* **Task goal**
What is needed is an exact transcription of every entry below, with the pictures left out.

* **Stored data entries**

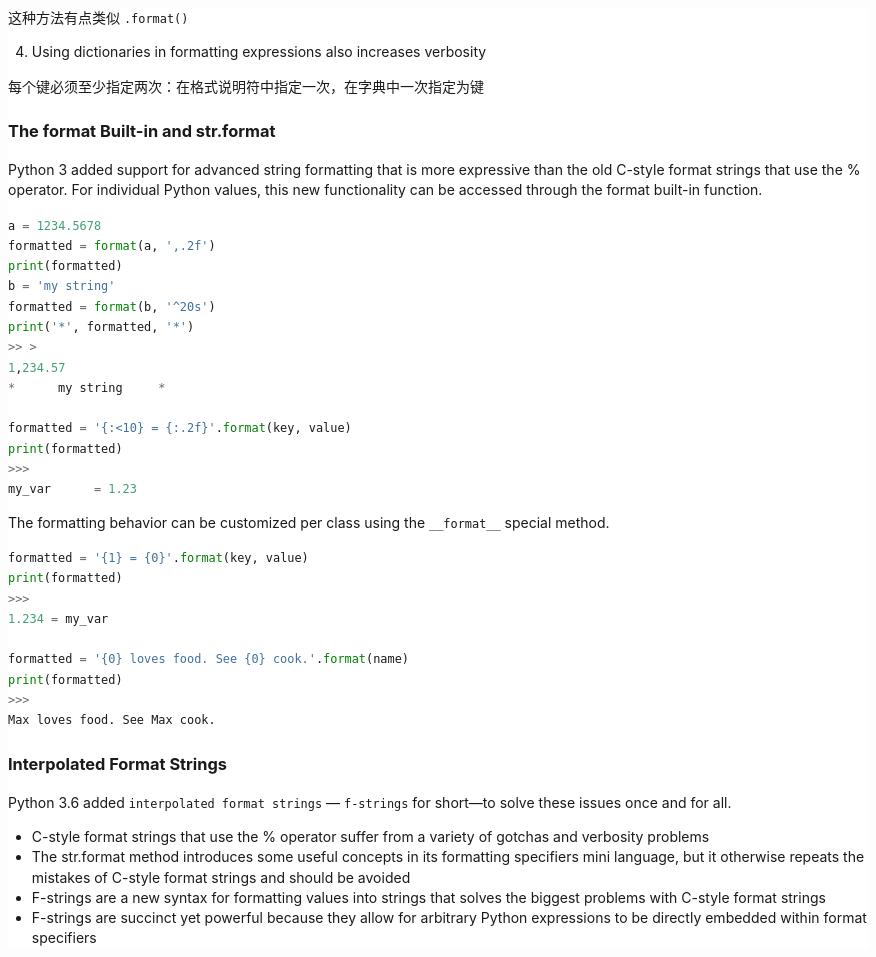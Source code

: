 这种方法有点类似 `.format()`

4. Using dictionaries in formatting expressions also increases verbosity

每个键必须至少指定两次：在格式说明符中指定一次，在字典中一次指定为键

### The format Built-in and str.format

Python 3 added support for advanced string formatting that is more expressive than the old C-style format strings that use the % operator. For individual Python values, this new functionality can be accessed through the format built-in function.

```python
a = 1234.5678
formatted = format(a, ',.2f')
print(formatted)
b = 'my string'
formatted = format(b, '^20s')
print('*', formatted, '*')
>> >
1,234.57
*      my string     *

formatted = '{:<10} = {:.2f}'.format(key, value)
print(formatted)
>>>
my_var      = 1.23
```

The formatting behavior can be customized per class using the `__format__` special method.

```python
formatted = '{1} = {0}'.format(key, value)
print(formatted)
>>>
1.234 = my_var

formatted = '{0} loves food. See {0} cook.'.format(name)
print(formatted)
>>>
Max loves food. See Max cook.
```

### Interpolated Format Strings

Python 3.6 added `interpolated format strings` — `f-strings` for short—to solve these issues once and for all.

- C-style format strings that use the % operator suffer from a variety of gotchas and verbosity problems
- The str.format method introduces some useful concepts in its formatting specifiers mini language, but it otherwise repeats the mistakes of C-style format strings and should be avoided
- F-strings are a new syntax for formatting values into strings that solves the biggest problems with C-style format strings
- F-strings are succinct yet powerful because they allow for arbitrary Python expressions to be directly embedded within format specifiers
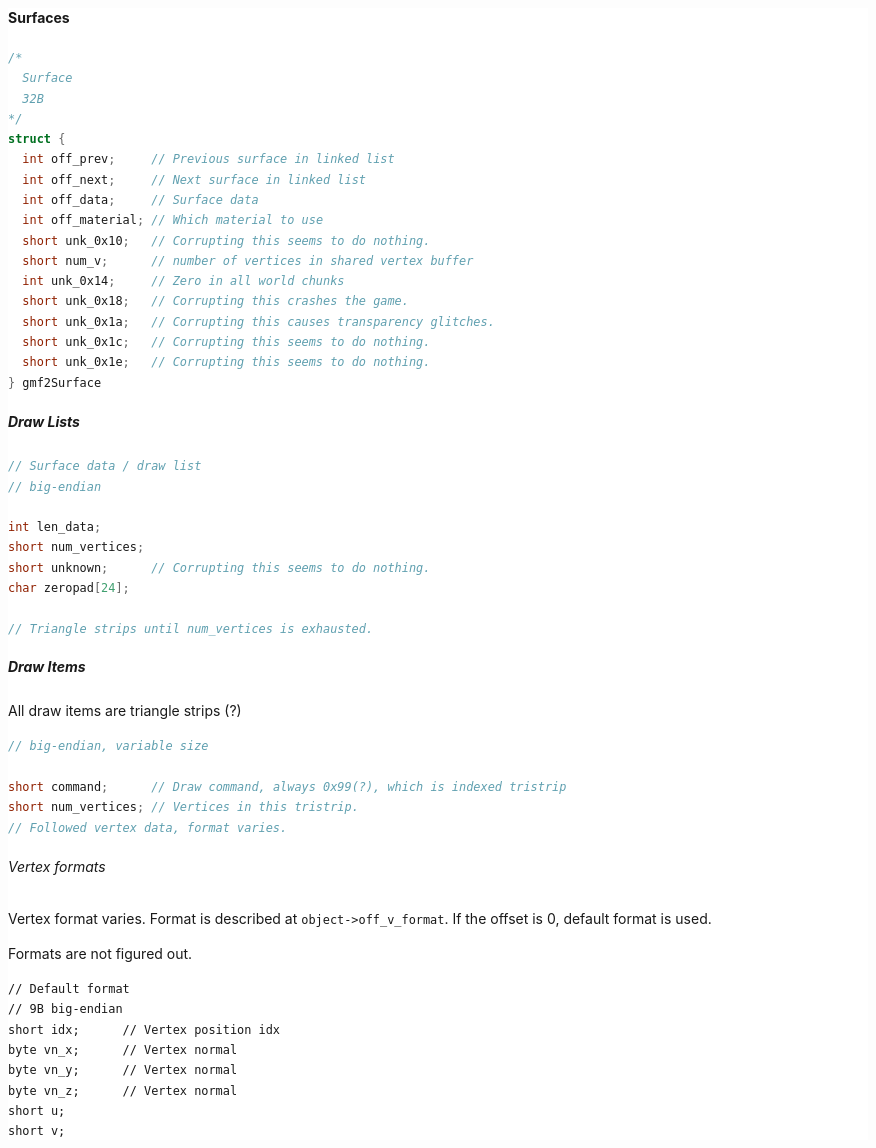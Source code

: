 
#### Surfaces

```cpp
/*
  Surface
  32B
*/
struct {
  int off_prev;     // Previous surface in linked list
  int off_next;     // Next surface in linked list
  int off_data;     // Surface data
  int off_material; // Which material to use
  short unk_0x10;   // Corrupting this seems to do nothing.
  short num_v;      // number of vertices in shared vertex buffer
  int unk_0x14;     // Zero in all world chunks
  short unk_0x18;   // Corrupting this crashes the game.
  short unk_0x1a;   // Corrupting this causes transparency glitches.
  short unk_0x1c;   // Corrupting this seems to do nothing.
  short unk_0x1e;   // Corrupting this seems to do nothing.
} gmf2Surface
```
##### Draw Lists

```cpp
// Surface data / draw list
// big-endian

int len_data;
short num_vertices;
short unknown;      // Corrupting this seems to do nothing.
char zeropad[24];

// Triangle strips until num_vertices is exhausted.
```
##### Draw Items
All draw items are triangle strips (?)

```cpp
// big-endian, variable size

short command;      // Draw command, always 0x99(?), which is indexed tristrip
short num_vertices; // Vertices in this tristrip.
// Followed vertex data, format varies.
```

###### Vertex formats

Vertex format varies. Format is described at `object->off_v_format`. If the offset is 0, default format is used.

Formats are not figured out.

```
// Default format
// 9B big-endian
short idx;      // Vertex position idx
byte vn_x;      // Vertex normal
byte vn_y;      // Vertex normal
byte vn_z;      // Vertex normal
short u;
short v;
```
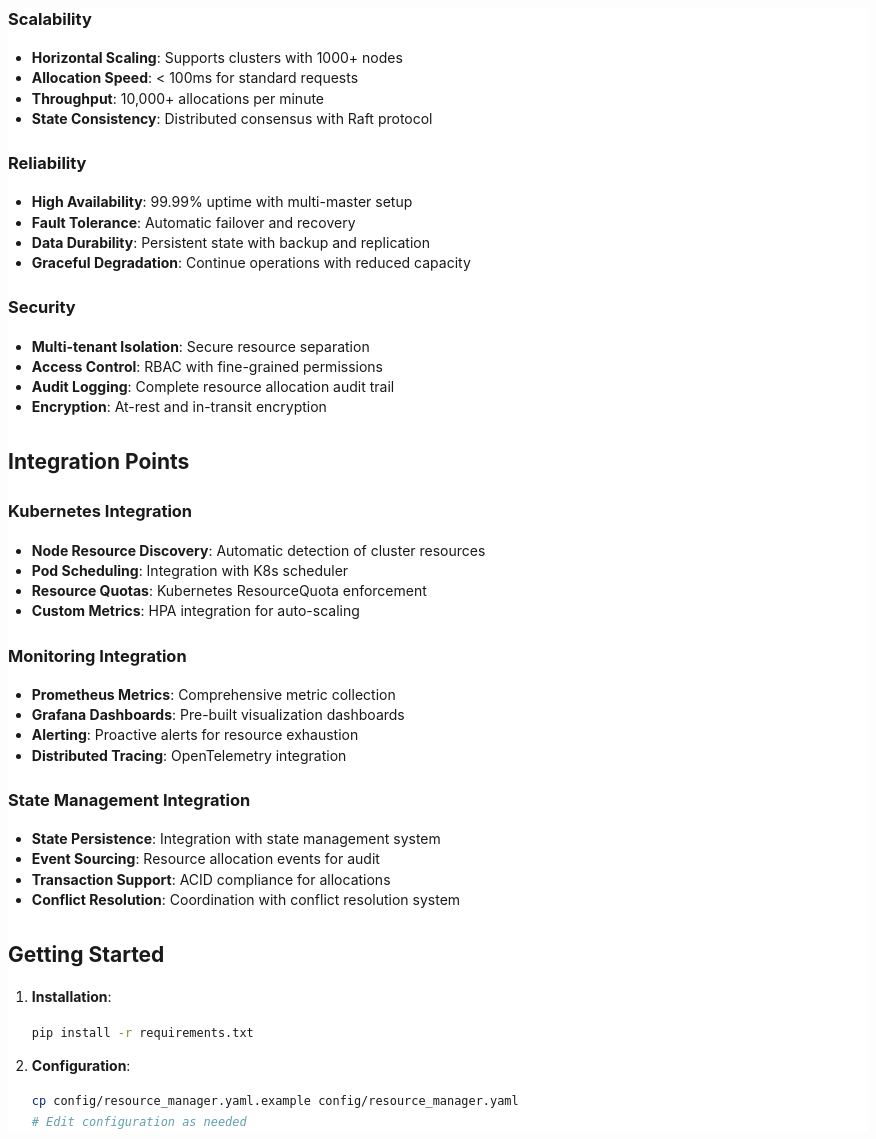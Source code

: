 ### Scalability
- **Horizontal Scaling**: Supports clusters with 1000+ nodes
- **Allocation Speed**: < 100ms for standard requests
- **Throughput**: 10,000+ allocations per minute
- **State Consistency**: Distributed consensus with Raft protocol

### Reliability
- **High Availability**: 99.99% uptime with multi-master setup
- **Fault Tolerance**: Automatic failover and recovery
- **Data Durability**: Persistent state with backup and replication
- **Graceful Degradation**: Continue operations with reduced capacity

### Security
- **Multi-tenant Isolation**: Secure resource separation
- **Access Control**: RBAC with fine-grained permissions
- **Audit Logging**: Complete resource allocation audit trail
- **Encryption**: At-rest and in-transit encryption

## Integration Points

### Kubernetes Integration
- **Node Resource Discovery**: Automatic detection of cluster resources
- **Pod Scheduling**: Integration with K8s scheduler
- **Resource Quotas**: Kubernetes ResourceQuota enforcement
- **Custom Metrics**: HPA integration for auto-scaling

### Monitoring Integration
- **Prometheus Metrics**: Comprehensive metric collection
- **Grafana Dashboards**: Pre-built visualization dashboards
- **Alerting**: Proactive alerts for resource exhaustion
- **Distributed Tracing**: OpenTelemetry integration

### State Management Integration
- **State Persistence**: Integration with state management system
- **Event Sourcing**: Resource allocation events for audit
- **Transaction Support**: ACID compliance for allocations
- **Conflict Resolution**: Coordination with conflict resolution system

## Getting Started

1. **Installation**:
   ```bash
   pip install -r requirements.txt
   ```

2. **Configuration**:
   ```bash
   cp config/resource_manager.yaml.example config/resource_manager.yaml
   # Edit configuration as needed
   ```
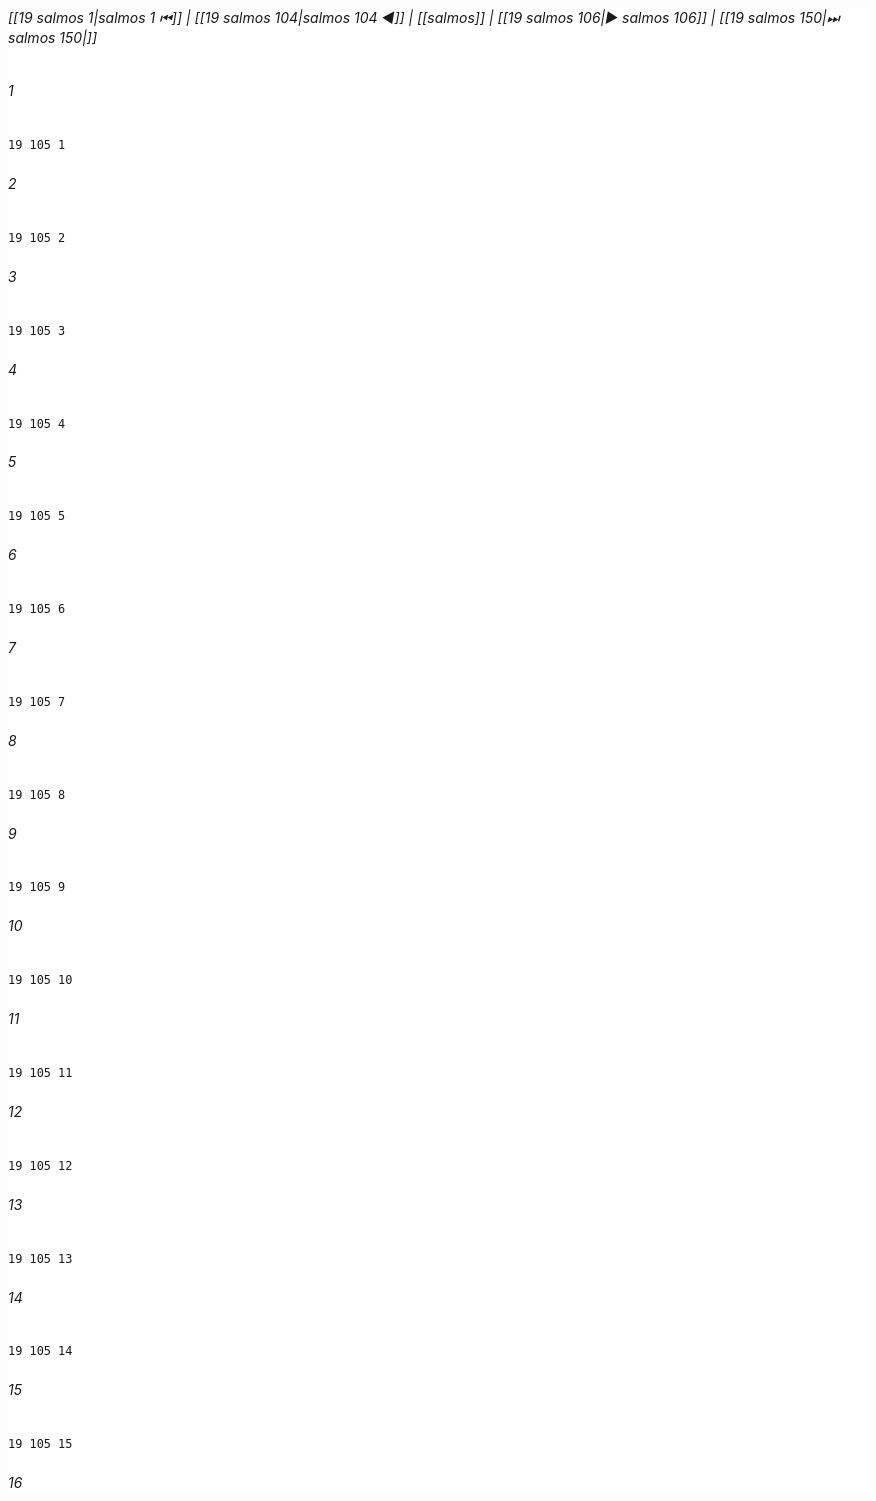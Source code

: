 
###### [[19 salmos 1|salmos 1 ⏮]] | [[19 salmos 104|salmos 104 ◀]] | [[salmos]] | [[19 salmos 106|▶ salmos 106]] | [[19 salmos 150|⏭ salmos 150|]]

###### 1
``` verse
19 105 1 
```
###### 2
``` verse
19 105 2 
```
###### 3
``` verse
19 105 3 
```
###### 4
``` verse
19 105 4 
```
###### 5
``` verse
19 105 5 
```
###### 6
``` verse
19 105 6 
```
###### 7
``` verse
19 105 7 
```
###### 8
``` verse
19 105 8 
```
###### 9
``` verse
19 105 9 
```
###### 10
``` verse
19 105 10 
```
###### 11
``` verse
19 105 11 
```
###### 12
``` verse
19 105 12 
```
###### 13
``` verse
19 105 13 
```
###### 14
``` verse
19 105 14 
```
###### 15
``` verse
19 105 15 
```
###### 16
``` verse
```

* **Exercise solution**
Source code

: 这种方法有点类似 `.format()`

4. Using dictionaries in formatting expressions also increases verbosity

每个键必须至少指定两次：在格式说明符中指定一次，在字典中一次指定为键

### The format Built-in and str.format

Python 3 added support for advanced string formatting that is more expressive than the old C-style format strings that use the % operator. For individual Python values, this new functionality can be accessed through the format built-in function.

```python
a = 1234.5678
formatted = format(a, ',.2f')
print(formatted)
b = 'my string'
formatted = format(b, '^20s')
print('*', formatted, '*')
>> >
1,234.57
*      my string     *

formatted = '{:<10} = {:.2f}'.format(key, value)
print(formatted)
>>>
my_var      = 1.23
```

The formatting behavior can be customized per class using the `__format__` special method.

```python
formatted = '{1} = {0}'.format(key, value)
print(formatted)
>>>
1.234 = my_var

formatted = '{0} loves food. See {0} cook.'.format(name)
print(formatted)
>>>
Max loves food. See Max cook.
```

### Interpolated Format Strings

Python 3.6 added `interpolated format strings` — `f-strings` for short—to solve these issues once and for all.

- C-style format strings that use the % operator suffer from a variety of gotchas and verbosity problems
- The str.format method introduces some useful concepts in its formatting specifiers mini language, but it otherwise repeats the mistakes of C-style format strings and should be avoided
- F-strings are a new syntax for formatting values into strings that solves the biggest problems with C-style format strings
- F-strings are succinct yet powerful because they allow for arbitrary Python expressions to be directly embedded within format specifiers
Source code

: 
#### Surfaces

```cpp
/*
  Surface
  32B
*/
struct {
  int off_prev;     // Previous surface in linked list
  int off_next;     // Next surface in linked list
  int off_data;     // Surface data
  int off_material; // Which material to use
  short unk_0x10;   // Corrupting this seems to do nothing.
  short num_v;      // number of vertices in shared vertex buffer
  int unk_0x14;     // Zero in all world chunks
  short unk_0x18;   // Corrupting this crashes the game.
  short unk_0x1a;   // Corrupting this causes transparency glitches.
  short unk_0x1c;   // Corrupting this seems to do nothing.
  short unk_0x1e;   // Corrupting this seems to do nothing.
} gmf2Surface
```
##### Draw Lists

```cpp
// Surface data / draw list
// big-endian

int len_data;
short num_vertices;
short unknown;      // Corrupting this seems to do nothing.
char zeropad[24];

// Triangle strips until num_vertices is exhausted.
```
##### Draw Items
All draw items are triangle strips (?)

```cpp
// big-endian, variable size

short command;      // Draw command, always 0x99(?), which is indexed tristrip
short num_vertices; // Vertices in this tristrip.
// Followed vertex data, format varies.
```

###### Vertex formats

Vertex format varies. Format is described at `object->off_v_format`. If the offset is 0, default format is used.

Formats are not figured out.

```
// Default format
// 9B big-endian
short idx;      // Vertex position idx
byte vn_x;      // Vertex normal
byte vn_y;      // Vertex normal
byte vn_z;      // Vertex normal
short u;
short v;
```
Source code

: ### Scalability
- **Horizontal Scaling**: Supports clusters with 1000+ nodes
- **Allocation Speed**: < 100ms for standard requests
- **Throughput**: 10,000+ allocations per minute
- **State Consistency**: Distributed consensus with Raft protocol

### Reliability
- **High Availability**: 99.99% uptime with multi-master setup
- **Fault Tolerance**: Automatic failover and recovery
- **Data Durability**: Persistent state with backup and replication
- **Graceful Degradation**: Continue operations with reduced capacity

### Security
- **Multi-tenant Isolation**: Secure resource separation
- **Access Control**: RBAC with fine-grained permissions
- **Audit Logging**: Complete resource allocation audit trail
- **Encryption**: At-rest and in-transit encryption

## Integration Points

### Kubernetes Integration
- **Node Resource Discovery**: Automatic detection of cluster resources
- **Pod Scheduling**: Integration with K8s scheduler
- **Resource Quotas**: Kubernetes ResourceQuota enforcement
- **Custom Metrics**: HPA integration for auto-scaling

### Monitoring Integration
- **Prometheus Metrics**: Comprehensive metric collection
- **Grafana Dashboards**: Pre-built visualization dashboards
- **Alerting**: Proactive alerts for resource exhaustion
- **Distributed Tracing**: OpenTelemetry integration

### State Management Integration
- **State Persistence**: Integration with state management system
- **Event Sourcing**: Resource allocation events for audit
- **Transaction Support**: ACID compliance for allocations
- **Conflict Resolution**: Coordination with conflict resolution system

## Getting Started

1. **Installation**:
   ```bash
   pip install -r requirements.txt
   ```

2. **Configuration**:
   ```bash
   cp config/resource_manager.yaml.example config/resource_manager.yaml
   # Edit configuration as needed
   ```
Source code

: 
###### [[19 salmos 1|salmos 1 ⏮]] | [[19 salmos 104|salmos 104 ◀]] | [[salmos]] | [[19 salmos 106|▶ salmos 106]] | [[19 salmos 150|⏭ salmos 150|]]

###### 1
``` verse
19 105 1 
```
###### 2
``` verse
19 105 2 
```
###### 3
``` verse
19 105 3 
```
###### 4
``` verse
19 105 4 
```
###### 5
``` verse
19 105 5 
```
###### 6
``` verse
19 105 6 
```
###### 7
``` verse
19 105 7 
```
###### 8
``` verse
19 105 8 
```
###### 9
``` verse
19 105 9 
```
###### 10
``` verse
19 105 10 
```
###### 11
``` verse
19 105 11 
```
###### 12
``` verse
19 105 12 
```
###### 13
``` verse
19 105 13 
```
###### 14
``` verse
19 105 14 
```
###### 15
``` verse
19 105 15 
```
###### 16
``` verse
```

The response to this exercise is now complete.